Review of the Native Title Act 1993

I, Mark Dreyfus QC MP, Attorney-General of Australia, having regard to:

  • the 20 years of operation of the Native Title Act 1993 (the Act)
  • the importance of the recognition and protection of native title to Indigenous Australians and the broader Australian community
  • the importance of certainty as to the relationship between native title and other interests in land and waters
  • Australia’s statement of support for the United Nations Declaration on the Rights of Indigenous Peoples
  • the need to ensure that the native title system delivers practical, timely and flexible outcomes for all parties, including through faster, better claims resolution
  • significant and ongoing stakeholder concern about barriers to the recognition of native title
  • delays to the resolution of claims caused by litigation, and
  • the capacity of native title to support Indigenous economic development and generate sustainable long-term benefits for Indigenous Australians.

REFER to the Australian Law Reform Commission for inquiry and report, pursuant to subsection 20(1) of the Australian Law Reform Commission Act 1996, Commonwealth native title laws and legal frameworks in relation to two specific areas, as follows:

  • connection requirements relating to the recognition and scope of native title rights and interests, including but not limited to whether there should be:
    • a presumption of continuity of acknowledgement and observance of traditional laws and customs and connection
    • clarification of the meaning of ‘traditional’ to allow for the evolution and adaptation of culture and recognition of ‘native title rights and interests’
    • clarification that ‘native title rights and interests’ can include rights and interests of a commercial nature
    • confirmation that ‘connection with the land and waters’ does not require physical occupation or continued or recent use, and
    • empowerment of courts to disregard substantial interruption or change in continuity of acknowledgement and observance of traditional laws and customs where it is in the interests of justice to do so.
  • any barriers imposed by the Act’s authorisation and joinder provisions to claimants’, potential claimants’ and respondents’ access to justice.

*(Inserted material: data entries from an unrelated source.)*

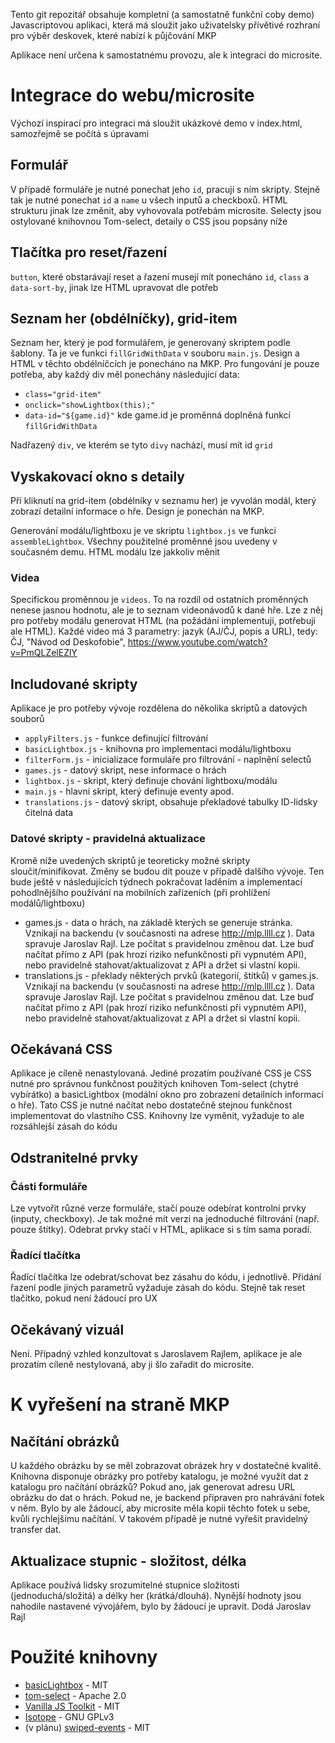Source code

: Tento git repozitář obsahuje kompletní (a samostatně funkční coby demo) Javascriptovou aplikaci, která má sloužit jako uživatelsky přívětivé rozhraní pro výběr deskovek, které nabízí k půjčování MKP

Aplikace není určena k samostatnému provozu, ale k integraci do microsite. 

# Integrace do webu/microsite
Výchozí inspirací pro integraci má sloužit ukázkové demo v index.html, samozřejmě se počítá s úpravami 

## Formulář
V případě formuláře je nutné ponechat jeho  `id`, pracují s ním skripty. Stejně tak je nutné ponechat `id` a `name` u všech inputů a checkboxů. HTML strukturu jinak lze změnit, aby vyhovovala potřebám microsite. Selecty jsou ostylované knihovnou Tom-select, detaily o CSS jsou popsány níže

## Tlačítka pro reset/řazení
`button`, které obstarávají reset a řazení musejí mít ponecháno `id`, `class` a `data-sort-by`, jinak lze HTML upravovat dle potřeb

## Seznam her (obdélníčky), grid-item
Seznam her, který je pod formulářem, je generovaný skriptem podle šablony. Ta je ve funkci `fillGridWithData` v souboru `main.js`. Design a HTML v těchto obdélníčcích je ponecháno na MKP. Pro fungování je pouze potřeba, aby každý div měl ponechány následující data:
* `class="grid-item"`
* `onclick="showLightbox(this);"`
* `data-id="${game.id}"`  kde game.id je proměnná doplněná funkcí `fillGridWithData`

Nadřazený `div`, ve kterém se tyto `divy` nachází, musí mít id `grid`

## Vyskakovací okno s detaily
Pří kliknutí na grid-item (obdélníky v seznamu her) je vyvolán modál, který zobrazí detailní informace o hře. Design je ponechán na MKP. 

Generování modálu/lightboxu je ve skriptu `lightbox.js` ve funkci `assembleLightbox`. Všechny použitelné proměnné jsou uvedeny v současném demu. HTML modálu lze jakkoliv měnit

### Videa
Specifickou proměnnou je `videos`. To na rozdíl od ostatních proměnných nenese jasnou hodnotu, ale je to seznam videonávodů k dané hře. Lze z něj pro potřeby modálu generovat HTML (na požádání implementuji, potřebuji ale HTML). 
Každé video má 3 parametry: jazyk (AJ/ČJ, popis a URL), tedy: ČJ, "Návod od Deskofobie", https://www.youtube.com/watch?v=PmQLZelEZlY

## Includované skripty
Aplikace je pro potřeby vývoje rozdělena do několika skriptů a datových souborů
* `applyFilters.js` - funkce definující filtrování
* `basicLightbox.js` - knihovna pro implementaci modálu/lightboxu
* `filterForm.js` - inicializace formuláře pro filtrování - naplnění selectů
* `games.js` - datový skript, nese informace o hrách
* `lightbox.js` - skript, který definuje chování lightboxu/modálu
* `main.js` - hlavní skript, který definuje eventy apod.
* `translations.js` - datový skript, obsahuje překladové tabulky ID-lidsky čitelná data

### Datové skripty - pravidelná aktualizace
Kromě níže uvedených skriptů je teoreticky možné skripty sloučit/minifikovat. Změny se budou dít pouze v případě dalšího vývoje. Ten bude ještě v následujících týdnech pokračovat laděním a implementací pohodlnějšího používání na mobilních zařízeních (při prohlížení modálů/lightboxu)

* games.js - data o hrách, na základě kterých se generuje stránka. Vznikají na backendu (v současnosti na adrese http://mlp.llll.cz ). Data spravuje Jaroslav Rajl. Lze počítat s pravidelnou změnou dat. Lze buď načítat přímo z API (pak hrozí riziko nefunkčnosti při vypnutém API), nebo pravidelně stahovat/aktualizovat z API a držet si vlastní kopii.
* translations.js - překlady některých prvků (kategorií, štítků) v games.js. Vznikají na backendu (v současnosti na adrese http://mlp.llll.cz ). Data spravuje Jaroslav Rajl. Lze počítat s pravidelnou změnou dat. Lze buď načítat přímo z API (pak hrozí riziko nefunkčnosti při vypnutém API), nebo pravidelně stahovat/aktualizovat z API a držet si vlastní kopii.

## Očekávaná CSS
Aplikace je cíleně nenastylovaná. Jediné prozatím používané CSS je CSS nutné pro správnou funkčnost použitých knihoven Tom-select (chytré vybírátko) a basicLightbox (modální okno pro zobrazení detailních informací o hře). Tato CSS je nutné načítat nebo dostatečně stejnou funkčnost implementovat do vlastního CSS. Knihovny lze vyměnit, vyžaduje to ale rozsáhlejší zásah do kódu

## Odstranitelné prvky

### Části formuláře
Lze vytvořit různé verze formuláře, stačí pouze odebírat kontrolní prvky (inputy, checkboxy). Je tak možné mít verzi na jednoduché filtrování (např. pouze štítky). Odebrat prvky stačí v HTML, aplikace si s tím sama poradí.

### Řadící tlačítka
Řadící tlačítka lze odebrat/schovat bez zásahu do kódu, i jednotlivě. Přidání řazení podle jiných parametrů vyžaduje zásah do kódu. Stejně tak reset tlačítko, pokud není žádoucí pro UX


## Očekávaný vizuál
Není. Případný vzhled konzultovat s Jaroslavem Rajlem, aplikace je ale prozatím cíleně nestylovaná, aby ji šlo zařadit do microsite.


# K vyřešení na straně MKP
## Načítání obrázků
U každého obrázku by se měl zobrazovat obrázek hry v dostatečné kvalitě. Knihovna disponuje obrázky pro potřeby katalogu, je možné využít dat z katalogu pro načítání obrázků? 
Pokud ano, jak generovat adresu URL obrázku do dat o hrách. Pokud ne, je backend připraven pro nahrávání fotek v něm. Bylo by ale žádoucí, aby microsite měla kopii těchto fotek u sebe, kvůli rychlejšímu načítání. V takovém případě je nutné vyřešit pravidelný transfer dat.

## Aktualizace stupnic - složitost, délka
Aplikace používá lidsky srozumitelné stupnice složitosti (jednoduchá/složitá) a délky her (krátká/dlouhá). Nynější hodnoty jsou nahodile nastavené vývojářem, bylo by žádoucí je upravit. Dodá Jaroslav Rajl

# Použité knihovny
* [basicLightbox](https://github.com/electerious/basicLightbox) - MIT
* [tom-select](https://github.com/orchidjs/tom-select) - Apache 2.0
* [Vanilla JS Toolkit](https://vanillajstoolkit.com/) - MIT
* [Isotope](https://github.com/metafizzy/isotope) - GNU GPLv3
* (v plánu) [swiped-events](https://github.com/john-doherty/swiped-events) - MIT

In relation to these areas and in light of the Preamble and Objects of the Act, I request that the Commission consider what, if any, changes could be made to improve the operation of Commonwealth native title laws and legal frameworks.

Scope of reference

In performing its functions in relation to this reference, the Commission should consider:

  1. the Act and any other relevant legislation, including how laws and legal frameworks operate in practice
  2. any relevant case law
  3. relevant reports, reviews and inquiries regarding the native title system and the practical implementation of recommendations and findings, including the Taxation of Native Title and Traditional Owner Benefits and Governance Working Group, the Review of Native Title Organisations and the Productivity Commission inquiry into non-financial barriers to mineral and energy resource exploration
  4. the interests of key stakeholders, and
  5. any other relevant matter concerning the operation of the native title system.


In undertaking this reference, the Commission should identify and consult with key stakeholders, including:

  1. relevant Commonwealth, State, Territory and local governments, departments and agencies
  2. the Federal Court of Australia and the National Native Title Tribunal
  3. Indigenous groups, Native Title Representative Bodies and Native Title Service Providers, and Prescribed Bodies Corporate
  4. industry, including the agriculture, pastoral, fisheries, and minerals and energy resources industries, and
  5. any other relevant groups or individuals.

Timeframe for reporting

The Commission is to report by March 2015.

Dated 3 August 2013

Mark Dreyfus QC MP

Published on 30 July 2013. Last modified on 23 July 2014.